3-Colouring Problem

computation

Definition

3-Colouring Problem

The 3-colouring problem is a decision problem.

Instance: an undirected graph $G=(V,E)$

Question: Does there exist a colouring of the vertices of $G$ with three colours such that adjacent vertices always have different colours?

NP-Membership

The 3-colouring problem is in NP. There are several equivalent ways to show this.

Let

$$R=\{((V,E),f)\mid f(v_i)\ne f(v_j)\text{ for all }{v}_i,v_j\in V\text{ with }[v_i,v_j]\in E\}.$$

Here, the certificate is a colouring function $f:V\to \{1,2,3\}$.

Why this proves NP-membership

A proposed colouring $f$ has size polynomial in $|V|$, and we can verify it in polynomial time by checking for every edge $[v_i,v_j]\in E$ that $f(v_i)\ne f(v_j)$.

Therefore, the 3-colouring problem has a polynomial-time verifier, so it belongs to NP.

A nondeterministic algorithm may guess one of three colours for each vertex and then check in polynomial time whether the resulting assignment is a valid 3-colouring.

Reductions

Reduction to SAT

Let $G=(V,E)$ be an instance of the 3-colouring problem with

$$V=\{v_1,\dots ,v_n\}.$$

For each vertex $v_i$ and each colour $c\in \{r,g,b\}$, introduce a propositional variable $a_i^c$.

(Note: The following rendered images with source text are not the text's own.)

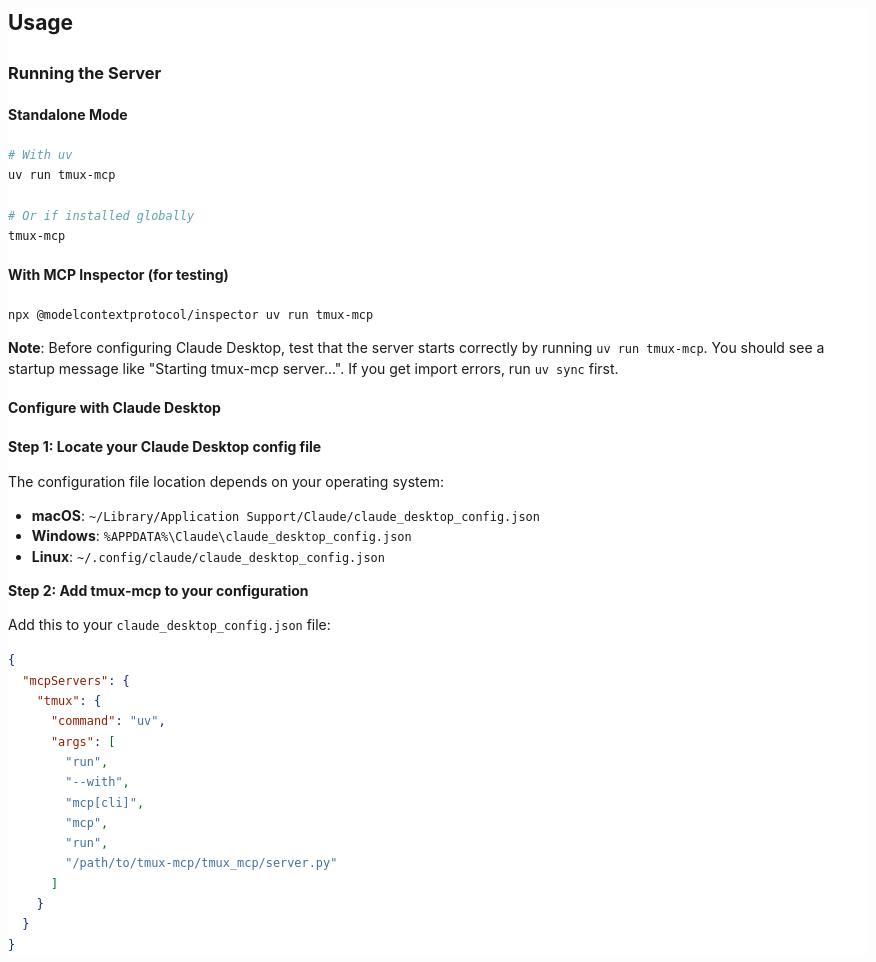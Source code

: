 ## Usage

### Running the Server

#### Standalone Mode

```bash
# With uv
uv run tmux-mcp

# Or if installed globally
tmux-mcp
```

#### With MCP Inspector (for testing)

```bash
npx @modelcontextprotocol/inspector uv run tmux-mcp
```

**Note**: Before configuring Claude Desktop, test that the server starts correctly by running `uv run tmux-mcp`. You should see a startup message like "Starting tmux-mcp server...". If you get import errors, run `uv sync` first.

#### Configure with Claude Desktop

**Step 1: Locate your Claude Desktop config file**

The configuration file location depends on your operating system:
- **macOS**: `~/Library/Application Support/Claude/claude_desktop_config.json`
- **Windows**: `%APPDATA%\Claude\claude_desktop_config.json`
- **Linux**: `~/.config/claude/claude_desktop_config.json`

**Step 2: Add tmux-mcp to your configuration**

Add this to your `claude_desktop_config.json` file:

```json
{
  "mcpServers": {
    "tmux": {
      "command": "uv",
      "args": [
        "run",
        "--with",
        "mcp[cli]",
        "mcp",
        "run",
        "/path/to/tmux-mcp/tmux_mcp/server.py"
      ]
    }
  }
}
```
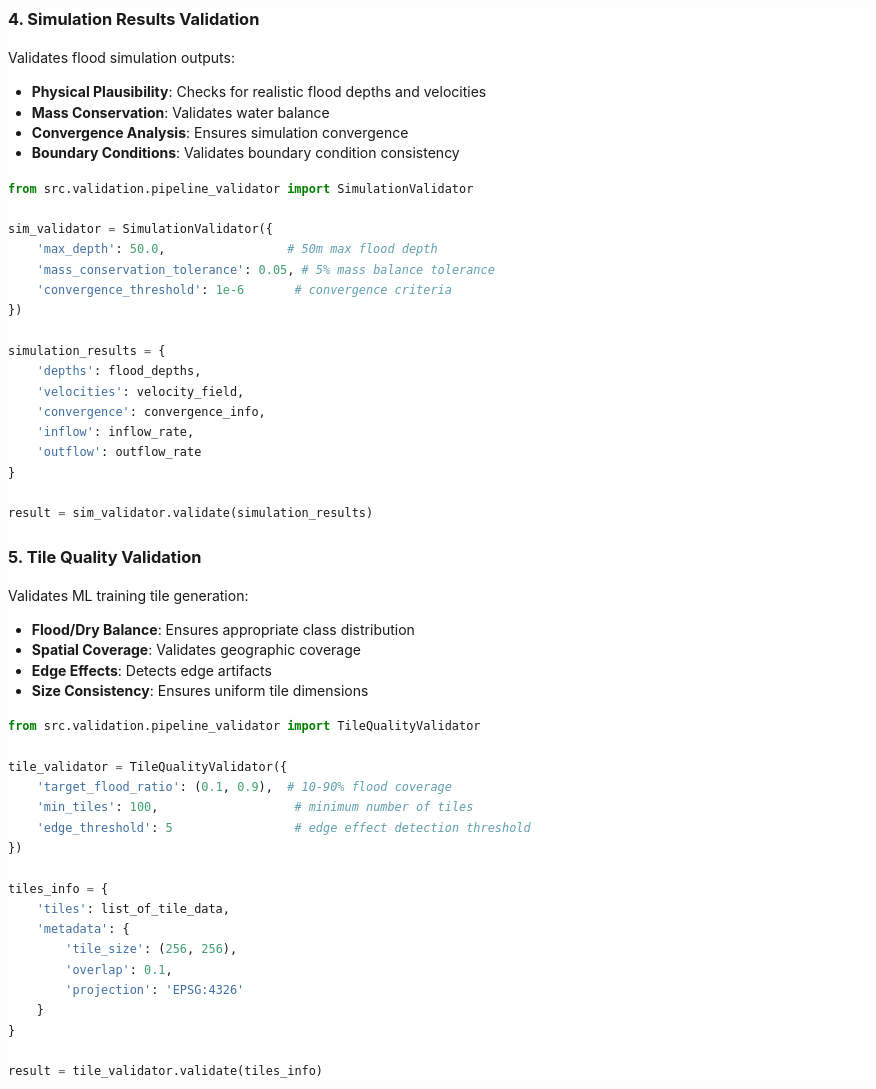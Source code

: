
 ```python
```

### 4. Simulation Results Validation

Validates flood simulation outputs:

- **Physical Plausibility**: Checks for realistic flood depths and velocities
- **Mass Conservation**: Validates water balance
- **Convergence Analysis**: Ensures simulation convergence
- **Boundary Conditions**: Validates boundary condition consistency

```python
from src.validation.pipeline_validator import SimulationValidator

sim_validator = SimulationValidator({
    'max_depth': 50.0,                 # 50m max flood depth
    'mass_conservation_tolerance': 0.05, # 5% mass balance tolerance
    'convergence_threshold': 1e-6       # convergence criteria
})

simulation_results = {
    'depths': flood_depths,
    'velocities': velocity_field,
    'convergence': convergence_info,
    'inflow': inflow_rate,
    'outflow': outflow_rate
}

result = sim_validator.validate(simulation_results)
```

### 5. Tile Quality Validation

Validates ML training tile generation:

- **Flood/Dry Balance**: Ensures appropriate class distribution
- **Spatial Coverage**: Validates geographic coverage
- **Edge Effects**: Detects edge artifacts
- **Size Consistency**: Ensures uniform tile dimensions

```python
from src.validation.pipeline_validator import TileQualityValidator

tile_validator = TileQualityValidator({
    'target_flood_ratio': (0.1, 0.9),  # 10-90% flood coverage
    'min_tiles': 100,                   # minimum number of tiles
    'edge_threshold': 5                 # edge effect detection threshold
})

tiles_info = {
    'tiles': list_of_tile_data,
    'metadata': {
        'tile_size': (256, 256),
        'overlap': 0.1,
        'projection': 'EPSG:4326'
    }
}

result = tile_validator.validate(tiles_info)
```
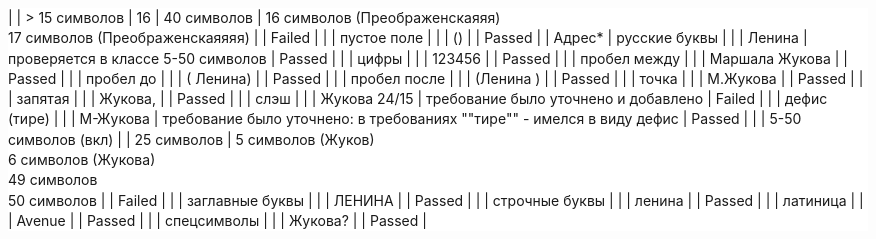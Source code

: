 |                         | > 15 символов                         | 16                          | 40 символов                                     | 16 символов (Преображенскаяяя)<br>17 символов (Преображенскаяяяя)                                                |                                                                                   | Failed |
|                         | пустое поле                           |                             |                                                 | ()                                                                                                               |                                                                                   | Passed |
| Адрес*                  | русские буквы                         |                             |                                                 | Ленина                                                                                                           | проверяется в классе 5-50 символов                                                | Passed |
|                         | цифры                                 |                             |                                                 | 123456                                                                                                           |                                                                                   | Passed |
|                         | пробел между                          |                             |                                                 | Маршала Жукова                                                                                                   |                                                                                   | Passed |
|                         | пробел до                             |                             |                                                 | ( Ленина)                                                                                                        |                                                                                   | Passed |
|                         | пробел после                          |                             |                                                 | (Ленина )                                                                                                        |                                                                                   | Passed |
|                         | точка                                 |                             |                                                 | М.Жукова                                                                                                         |                                                                                   | Passed |
|                         | запятая                               |                             |                                                 | Жукова,                                                                                                          |                                                                                   | Passed |
|                         | слэш                                  |                             |                                                 | Жукова 24/15                                                                                                     | требование было уточнено и добавлено                                              | Failed |
|                         | дефис (тире)                          |                             |                                                 | М-Жукова                                                                                                         | требование было уточнено: в требованиях ""тире"" - имелся в виду дефис            | Passed |
|                         | 5-50 символов (вкл)                   |                             | 25 символов                                     | 5 символов (Жуков)<br>6 символов (Жукова)<br>49 символов <br>50 символов                                         |                                                                                   | Failed |
|                         | заглавные буквы                       |                             |                                                 | ЛЕНИНА                                                                                                           |                                                                                   | Passed |
|                         | строчные буквы                        |                             |                                                 | ленина                                                                                                           |                                                                                   | Passed |
|                         | латиница                              |                             |                                                 | Avenue                                                                                                           |                                                                                   | Passed |
|                         | спецсимволы                           |                             |                                                 | Жукова?                                                                                                          |                                                                                   | Passed |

The intended meaning is that $a_i^c$ is true exactly when vertex $v_i$ has colour $c$.

We define a reduction $R$ that maps $G$ to the SAT instance

$$R(G)={\phi }_G={\phi }_1\wedge {\phi }_2\wedge {\phi }_3,$$

where:

$${\phi }_1=\underset{1\le i\le n}{\bigwedge }(a_i^r\vee a_i^g\vee a_i^b)$$

ensures that every vertex gets at least one colour,

$${\phi }_2=\underset{1\le i\le n}{\bigwedge }(\neg (a_i^r\wedge a_i^g)\wedge \neg (a_i^r\wedge a_i^b)\wedge \neg (a_i^g\wedge a_i^b))$$

ensures that no vertex gets two different colours at the same time, and

$${\phi }_3=\underset{[v_i,v_j]\in E}{\bigwedge }(\neg (a_i^r\wedge a_j^r)\wedge \neg (a_i^g\wedge a_j^g)\wedge \neg (a_i^b\wedge a_j^b))$$

ensures that adjacent vertices do not receive the same colour.

Therefore, $G$ is 3-colourable if and only if ${\phi }_G$ is satisfiable.

Branching

The trivial deterministic algorithm tries all three colours for every vertex. For $n=|V|$, this gives roughly

$$O(3^n\cdot n)$$

time, up to the cost of checking a colouring.

For 3-colouring, one can do better than this basic branching by using two facts:

1. the names of the three colours are symmetric;
2. a vertex adjacent to an already coloured vertex has at most two compatible colours left.

First assume the input graph is connected. If an algorithm works for connected graphs, disconnected graphs can be handled by solving each connected component separately.

Choose one vertex $v_0$, assign it an arbitrary colour, say red, and mark it as processed. This loses no generality: if a valid colouring uses another colour for $v_0$, the colour names can be renamed.

Then repeatedly choose an unprocessed vertex $w$ that is adjacent to at least one processed vertex. Such a vertex exists as long as the graph is connected and some vertex is still unprocessed. Branch only over colours for $w$ that are compatible with the colours of neighbouring processed vertices.

Since $w$ has at least one processed neighbour, at least one colour is forbidden. Therefore $w$ has either one or two possible colours available, never three.

The running time follows from the branching tree. The first vertex has only one option, because its colour may be fixed by symmetry. Every later vertex has at most two options. At each step, it takes at most $O(n)$ time to find the next vertex and check which colours are compatible with its processed neighbours.

Therefore 3-colouring can be solved exactly and deterministically in time

$$O(2^n\cdot n),$$

where $n$ is the number of vertices. In O-star notation, this is

$$O^{\ast }(2^n).$$

This breaks the trivial $O(3^n\cdot n)$ barrier.

More advanced exact algorithms improve the base further. For example, 3-colouring can be solved in time

$$O^{\ast }(1.33^n),$$

where $n$ is the number of vertices.